Segment Start: DATA FOR PROCESSING

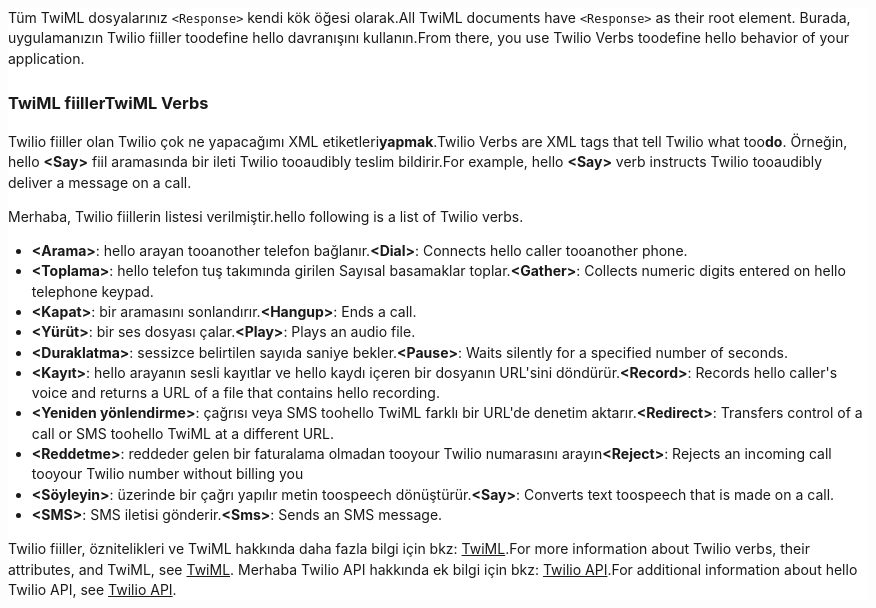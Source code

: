 <span data-ttu-id="c28e3-124">Tüm TwiML dosyalarınız `<Response>` kendi kök öğesi olarak.</span><span class="sxs-lookup"><span data-stu-id="c28e3-124">All TwiML documents have `<Response>` as their root element.</span></span> <span data-ttu-id="c28e3-125">Burada, uygulamanızın Twilio fiiller toodefine hello davranışını kullanın.</span><span class="sxs-lookup"><span data-stu-id="c28e3-125">From there, you use Twilio Verbs toodefine hello behavior of your application.</span></span>

### <span data-ttu-id="c28e3-126"><a id="Verbs"></a>TwiML fiiller</span><span class="sxs-lookup"><span data-stu-id="c28e3-126"><a id="Verbs"></a>TwiML Verbs</span></span>
<span data-ttu-id="c28e3-127">Twilio fiiller olan Twilio çok ne yapacağımı XML etiketleri**yapmak**.</span><span class="sxs-lookup"><span data-stu-id="c28e3-127">Twilio Verbs are XML tags that tell Twilio what too**do**.</span></span> <span data-ttu-id="c28e3-128">Örneğin, hello  **&lt;Say&gt;**  fiil aramasında bir ileti Twilio tooaudibly teslim bildirir.</span><span class="sxs-lookup"><span data-stu-id="c28e3-128">For example, hello **&lt;Say&gt;** verb instructs Twilio tooaudibly deliver a message on a call.</span></span> 

<span data-ttu-id="c28e3-129">Merhaba, Twilio fiillerin listesi verilmiştir.</span><span class="sxs-lookup"><span data-stu-id="c28e3-129">hello following is a list of Twilio verbs.</span></span>

* <span data-ttu-id="c28e3-130">**&lt;Arama&gt;**: hello arayan tooanother telefon bağlanır.</span><span class="sxs-lookup"><span data-stu-id="c28e3-130">**&lt;Dial&gt;**: Connects hello caller tooanother phone.</span></span>
* <span data-ttu-id="c28e3-131">**&lt;Toplama&gt;**: hello telefon tuş takımında girilen Sayısal basamaklar toplar.</span><span class="sxs-lookup"><span data-stu-id="c28e3-131">**&lt;Gather&gt;**: Collects numeric digits entered on hello telephone keypad.</span></span>
* <span data-ttu-id="c28e3-132">**&lt;Kapat&gt;**: bir aramasını sonlandırır.</span><span class="sxs-lookup"><span data-stu-id="c28e3-132">**&lt;Hangup&gt;**: Ends a call.</span></span>
* <span data-ttu-id="c28e3-133">**&lt;Yürüt&gt;**: bir ses dosyası çalar.</span><span class="sxs-lookup"><span data-stu-id="c28e3-133">**&lt;Play&gt;**: Plays an audio file.</span></span>
* <span data-ttu-id="c28e3-134">**&lt;Duraklatma&gt;**: sessizce belirtilen sayıda saniye bekler.</span><span class="sxs-lookup"><span data-stu-id="c28e3-134">**&lt;Pause&gt;**: Waits silently for a specified number of seconds.</span></span>
* <span data-ttu-id="c28e3-135">**&lt;Kayıt&gt;**: hello arayanın sesli kayıtlar ve hello kaydı içeren bir dosyanın URL'sini döndürür.</span><span class="sxs-lookup"><span data-stu-id="c28e3-135">**&lt;Record&gt;**: Records hello caller's voice and returns a URL of a file that contains hello recording.</span></span>
* <span data-ttu-id="c28e3-136">**&lt;Yeniden yönlendirme&gt;**: çağrısı veya SMS toohello TwiML farklı bir URL'de denetim aktarır.</span><span class="sxs-lookup"><span data-stu-id="c28e3-136">**&lt;Redirect&gt;**: Transfers control of a call or SMS toohello TwiML at a different URL.</span></span>
* <span data-ttu-id="c28e3-137">**&lt;Reddetme&gt;**: reddeder gelen bir faturalama olmadan tooyour Twilio numarasını arayın</span><span class="sxs-lookup"><span data-stu-id="c28e3-137">**&lt;Reject&gt;**: Rejects an incoming call tooyour Twilio number without billing you</span></span>
* <span data-ttu-id="c28e3-138">**&lt;Söyleyin&gt;**: üzerinde bir çağrı yapılır metin toospeech dönüştürür.</span><span class="sxs-lookup"><span data-stu-id="c28e3-138">**&lt;Say&gt;**: Converts text toospeech that is made on a call.</span></span>
* <span data-ttu-id="c28e3-139">**&lt;SMS&gt;**: SMS iletisi gönderir.</span><span class="sxs-lookup"><span data-stu-id="c28e3-139">**&lt;Sms&gt;**: Sends an SMS message.</span></span>

<span data-ttu-id="c28e3-140">Twilio fiiller, öznitelikleri ve TwiML hakkında daha fazla bilgi için bkz: [TwiML][twiml].</span><span class="sxs-lookup"><span data-stu-id="c28e3-140">For more information about Twilio verbs, their attributes, and TwiML, see [TwiML][twiml].</span></span> <span data-ttu-id="c28e3-141">Merhaba Twilio API hakkında ek bilgi için bkz: [Twilio API][twilio_api].</span><span class="sxs-lookup"><span data-stu-id="c28e3-141">For additional information about hello Twilio API, see [Twilio API][twilio_api].</span></span>


[twilio_ruby]: https://www.twilio.com/docs/ruby/install
[twilio_pricing]: http://www.twilio.com/pricing
[special_offer]: http://ahoy.twilio.com/azure
[twilio_libraries]: https://www.twilio.com/docs/libraries
[twiml]: http://www.twilio.com/docs/api/twiml
[twilio_api]: http://www.twilio.com/api
[try_twilio]: https://www.twilio.com/try-twilio
[twilio_account]:  https://www.twilio.com/user/account
[verify_phone]: https://www.twilio.com/user/account/phone-numbers/verified#
[twilio_api_documentation]: http://www.twilio.com/api
[twilio_security_guidelines]: http://www.twilio.com/docs/security
[twilio_howtos]: http://www.twilio.com/docs/howto
[twilio_on_github]: https://github.com/twilio
[twilio_support]: http://www.twilio.com/help/contact
[twilio_quickstarts]: http://www.twilio.com/docs/quickstart
[sinatra]: http://www.sinatrarb.com/
[azure_vm_setup]: http://www.windowsazure.com/develop/ruby/tutorials/web-app-with-linux-vm/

Segment End: DATA FOR PROCESSING

Search the data above for "account" and copy every line where it turns up.

• RESPONSE TO THIS EXERCISE
[twilio_account]:  https://www.twilio.com/user/account
[verify_phone]: https://www.twilio.com/user/account/phone-numbers/verified#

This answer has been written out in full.